Recessions such as the 2008 Financial Crisis have substantial impacts on debt levels for several reasons: GDP falls, government revenues decline, and more people become eligible for government assistance. One unseen consequence of the 2008 recession was that the number of Social Security beneficiaries shot up by several million; elderly people left the workforce in record numbers, driving the deficit up.

Debt can be a great asset, or a great liability. When the government borrows money, it can make investments which deliver a return greater than the interest our government will owe. If the government must borrow money to fund entitlements or social assistance programs, there won’t be a direct monetary return and so the tax payer will be burdened with increased net interest payments.

In 2016, the federal government spent $430 billion on debt interest, or just under 2.3% of GDP that year. With interest rates climbing, and the debt more or less frozen in proportion to the gross domestic product, federal interest obligations are slated to climb to roughly $577 billion in fiscal year 2020, or 2.6% of GDP that year. For comparison, in 2019 the US spent $409 billion on Medicaid and $651 billion on Medicare. Also, the rising burden of federal interest payments increases the deficit, making the national debt a self-fulfilling prophesy.

Picture from CNN Money.

How to Curb Deficits and Shrink Debt Levels

The deficit needs to fall below the rate of nominal GDP growth. That means our deficit must fall from $1.1 trillion in fiscal year 2020 to less than $0.8 trillion, preferably less than $0.5 trillion. Here are some policies and roughly how much they’d cut the deficit in 2021:

  • Raise the Corporate Income Tax to 40% ($257 billion)
  • Enact a 1% tax on wealth over $50 million ($112 billion)
  • Enact a $10/ per ton Emissions Tax ($58 billion)
  • Tax long-term capital gains over $1 million at 28% ($29 billion)
  • Raise top income tax rate to 40% ($28 billion)

These reforms together would cut the projected deficit to $599 billion, or about 2.7% of GDP. Nominal GDP grew 4.0% year-over-year in the fourth quarter of 2019, so we’d be well within the debt-cutting zone.
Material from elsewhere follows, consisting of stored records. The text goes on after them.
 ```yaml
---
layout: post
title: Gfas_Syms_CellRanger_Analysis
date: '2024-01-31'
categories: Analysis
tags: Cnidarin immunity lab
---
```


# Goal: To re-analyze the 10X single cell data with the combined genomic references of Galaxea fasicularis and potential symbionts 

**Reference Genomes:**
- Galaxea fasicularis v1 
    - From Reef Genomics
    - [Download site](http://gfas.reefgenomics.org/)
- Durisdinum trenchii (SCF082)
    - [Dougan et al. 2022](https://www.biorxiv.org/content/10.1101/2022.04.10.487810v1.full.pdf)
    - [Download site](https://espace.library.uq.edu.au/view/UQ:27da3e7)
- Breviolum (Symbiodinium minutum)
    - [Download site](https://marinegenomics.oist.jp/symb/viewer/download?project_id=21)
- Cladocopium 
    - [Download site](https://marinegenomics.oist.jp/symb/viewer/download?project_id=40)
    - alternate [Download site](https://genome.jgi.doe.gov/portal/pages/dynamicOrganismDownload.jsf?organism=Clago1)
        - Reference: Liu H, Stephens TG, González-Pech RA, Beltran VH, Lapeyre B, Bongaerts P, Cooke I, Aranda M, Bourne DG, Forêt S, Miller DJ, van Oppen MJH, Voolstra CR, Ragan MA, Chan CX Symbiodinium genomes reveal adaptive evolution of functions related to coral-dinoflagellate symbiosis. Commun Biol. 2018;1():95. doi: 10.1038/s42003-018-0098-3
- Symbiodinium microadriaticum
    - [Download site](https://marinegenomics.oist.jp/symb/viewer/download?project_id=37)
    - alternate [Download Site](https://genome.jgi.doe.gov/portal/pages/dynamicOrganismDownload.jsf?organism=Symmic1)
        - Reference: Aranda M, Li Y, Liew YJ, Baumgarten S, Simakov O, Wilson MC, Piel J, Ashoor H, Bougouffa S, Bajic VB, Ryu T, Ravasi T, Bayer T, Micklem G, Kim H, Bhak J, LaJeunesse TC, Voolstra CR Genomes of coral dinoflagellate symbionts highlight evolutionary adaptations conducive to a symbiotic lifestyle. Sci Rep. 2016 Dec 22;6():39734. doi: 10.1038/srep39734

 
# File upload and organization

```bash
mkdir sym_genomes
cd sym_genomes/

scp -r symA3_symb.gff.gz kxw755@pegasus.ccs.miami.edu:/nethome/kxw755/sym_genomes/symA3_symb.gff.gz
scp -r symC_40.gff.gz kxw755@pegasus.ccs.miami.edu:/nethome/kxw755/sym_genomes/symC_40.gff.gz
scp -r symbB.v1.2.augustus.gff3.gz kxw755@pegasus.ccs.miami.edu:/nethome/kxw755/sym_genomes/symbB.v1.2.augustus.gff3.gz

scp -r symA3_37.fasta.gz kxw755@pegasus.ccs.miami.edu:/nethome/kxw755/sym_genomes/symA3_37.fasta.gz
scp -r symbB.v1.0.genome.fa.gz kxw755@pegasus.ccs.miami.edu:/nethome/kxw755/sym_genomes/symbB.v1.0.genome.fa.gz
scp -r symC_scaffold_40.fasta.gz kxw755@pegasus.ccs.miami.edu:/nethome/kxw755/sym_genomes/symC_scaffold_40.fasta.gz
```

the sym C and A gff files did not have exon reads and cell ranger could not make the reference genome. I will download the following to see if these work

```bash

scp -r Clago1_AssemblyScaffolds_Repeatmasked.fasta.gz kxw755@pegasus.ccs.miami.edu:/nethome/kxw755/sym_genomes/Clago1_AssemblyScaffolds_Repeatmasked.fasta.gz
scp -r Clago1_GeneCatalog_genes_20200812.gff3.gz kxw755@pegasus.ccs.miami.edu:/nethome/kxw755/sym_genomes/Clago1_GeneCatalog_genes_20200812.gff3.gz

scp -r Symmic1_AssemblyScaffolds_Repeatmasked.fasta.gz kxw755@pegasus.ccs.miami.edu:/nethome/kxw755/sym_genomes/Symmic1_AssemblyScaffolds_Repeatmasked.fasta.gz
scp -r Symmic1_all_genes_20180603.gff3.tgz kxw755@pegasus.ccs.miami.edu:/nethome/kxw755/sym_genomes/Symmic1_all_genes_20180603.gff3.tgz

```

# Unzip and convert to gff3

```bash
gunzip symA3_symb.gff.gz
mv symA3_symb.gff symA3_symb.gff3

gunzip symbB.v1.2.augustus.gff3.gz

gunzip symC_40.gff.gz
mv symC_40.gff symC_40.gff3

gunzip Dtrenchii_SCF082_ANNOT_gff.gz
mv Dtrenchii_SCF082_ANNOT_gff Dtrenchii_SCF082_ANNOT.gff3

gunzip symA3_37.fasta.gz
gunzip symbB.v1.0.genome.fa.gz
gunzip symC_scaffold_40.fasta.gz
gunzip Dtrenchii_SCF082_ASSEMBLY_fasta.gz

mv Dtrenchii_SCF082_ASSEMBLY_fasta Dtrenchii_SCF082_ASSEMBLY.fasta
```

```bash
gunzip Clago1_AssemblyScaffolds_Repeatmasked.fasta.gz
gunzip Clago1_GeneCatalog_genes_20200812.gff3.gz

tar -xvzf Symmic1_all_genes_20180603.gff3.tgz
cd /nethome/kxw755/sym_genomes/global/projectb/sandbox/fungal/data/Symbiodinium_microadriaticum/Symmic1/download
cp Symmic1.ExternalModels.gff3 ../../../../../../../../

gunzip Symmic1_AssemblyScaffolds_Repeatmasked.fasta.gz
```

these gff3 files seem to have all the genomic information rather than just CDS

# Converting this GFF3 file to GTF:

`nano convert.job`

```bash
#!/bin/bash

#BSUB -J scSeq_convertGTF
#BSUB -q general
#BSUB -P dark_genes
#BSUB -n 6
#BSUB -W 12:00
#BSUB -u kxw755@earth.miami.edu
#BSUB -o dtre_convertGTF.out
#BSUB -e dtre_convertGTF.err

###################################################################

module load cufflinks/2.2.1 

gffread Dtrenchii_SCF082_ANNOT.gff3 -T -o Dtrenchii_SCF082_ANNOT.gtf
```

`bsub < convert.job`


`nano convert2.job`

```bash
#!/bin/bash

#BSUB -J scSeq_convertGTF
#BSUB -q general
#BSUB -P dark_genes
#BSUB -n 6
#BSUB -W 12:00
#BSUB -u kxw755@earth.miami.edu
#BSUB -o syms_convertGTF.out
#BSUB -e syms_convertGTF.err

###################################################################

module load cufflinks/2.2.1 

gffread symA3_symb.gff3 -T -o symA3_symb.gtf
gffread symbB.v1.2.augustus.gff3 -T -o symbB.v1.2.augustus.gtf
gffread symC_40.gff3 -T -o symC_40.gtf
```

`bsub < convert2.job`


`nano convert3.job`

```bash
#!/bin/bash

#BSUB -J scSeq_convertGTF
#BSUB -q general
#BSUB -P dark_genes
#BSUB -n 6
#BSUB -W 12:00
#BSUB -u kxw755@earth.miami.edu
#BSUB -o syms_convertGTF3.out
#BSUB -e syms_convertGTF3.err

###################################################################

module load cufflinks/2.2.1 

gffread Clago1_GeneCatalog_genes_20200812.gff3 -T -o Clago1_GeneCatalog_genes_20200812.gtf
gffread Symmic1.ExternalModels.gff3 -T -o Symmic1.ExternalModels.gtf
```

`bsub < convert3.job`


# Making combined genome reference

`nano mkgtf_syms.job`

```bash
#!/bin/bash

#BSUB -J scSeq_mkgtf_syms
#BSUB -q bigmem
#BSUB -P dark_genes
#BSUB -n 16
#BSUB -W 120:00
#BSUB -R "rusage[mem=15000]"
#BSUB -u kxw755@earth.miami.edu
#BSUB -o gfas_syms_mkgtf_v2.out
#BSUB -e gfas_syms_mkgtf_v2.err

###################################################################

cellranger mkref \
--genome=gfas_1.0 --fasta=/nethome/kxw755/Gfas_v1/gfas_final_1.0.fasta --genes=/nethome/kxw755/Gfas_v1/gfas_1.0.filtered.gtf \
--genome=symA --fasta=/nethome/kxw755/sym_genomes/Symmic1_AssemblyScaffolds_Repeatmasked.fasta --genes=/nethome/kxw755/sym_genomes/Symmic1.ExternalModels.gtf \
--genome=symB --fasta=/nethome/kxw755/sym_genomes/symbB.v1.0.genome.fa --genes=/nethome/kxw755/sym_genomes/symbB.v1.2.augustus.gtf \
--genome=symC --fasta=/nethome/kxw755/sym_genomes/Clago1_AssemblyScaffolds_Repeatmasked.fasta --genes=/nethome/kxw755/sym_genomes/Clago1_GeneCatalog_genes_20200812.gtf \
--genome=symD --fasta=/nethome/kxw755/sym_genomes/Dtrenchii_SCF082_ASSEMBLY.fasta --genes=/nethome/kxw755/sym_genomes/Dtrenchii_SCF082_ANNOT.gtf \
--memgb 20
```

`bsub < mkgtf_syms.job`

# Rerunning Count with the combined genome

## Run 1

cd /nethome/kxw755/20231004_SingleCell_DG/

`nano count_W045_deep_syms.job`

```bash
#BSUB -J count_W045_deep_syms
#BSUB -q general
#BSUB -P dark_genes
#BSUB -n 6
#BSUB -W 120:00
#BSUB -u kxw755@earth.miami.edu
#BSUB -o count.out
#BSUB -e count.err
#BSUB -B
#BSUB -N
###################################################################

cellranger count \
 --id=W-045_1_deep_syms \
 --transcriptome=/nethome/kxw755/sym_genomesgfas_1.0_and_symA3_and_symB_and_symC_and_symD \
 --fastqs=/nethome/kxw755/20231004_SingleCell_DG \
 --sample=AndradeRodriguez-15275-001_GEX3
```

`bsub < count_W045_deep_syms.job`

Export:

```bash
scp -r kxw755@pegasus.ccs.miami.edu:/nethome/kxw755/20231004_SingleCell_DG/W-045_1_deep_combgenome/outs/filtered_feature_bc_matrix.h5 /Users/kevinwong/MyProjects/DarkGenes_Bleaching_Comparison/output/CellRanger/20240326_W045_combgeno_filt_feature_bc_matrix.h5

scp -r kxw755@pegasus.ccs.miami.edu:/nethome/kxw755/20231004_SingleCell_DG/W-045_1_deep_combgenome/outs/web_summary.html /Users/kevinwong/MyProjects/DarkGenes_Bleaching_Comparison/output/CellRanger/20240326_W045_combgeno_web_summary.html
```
Some further steps to reduce long-term deficits (2020-2030):

  • Raise the full retirement age to 70
  • Use Chained CPI for Social Security
  • Allow Medicare to negotiate drug prices

Admittedly, it’s pretty difficult to make these kinds of policy changes, but it’s what ultimately must be done. Cutting the debt would allow the United States to finance more generous public welfare and infrastructure programs, cut taxes, strengthen the military, or anything else voters demand. If we refuse to pay the debt sooner or later, when interest rates kick up, we’ll be in for a hell of a fiscal nightmare as our debt interest obligations grow to be a quarter or a third of the budget.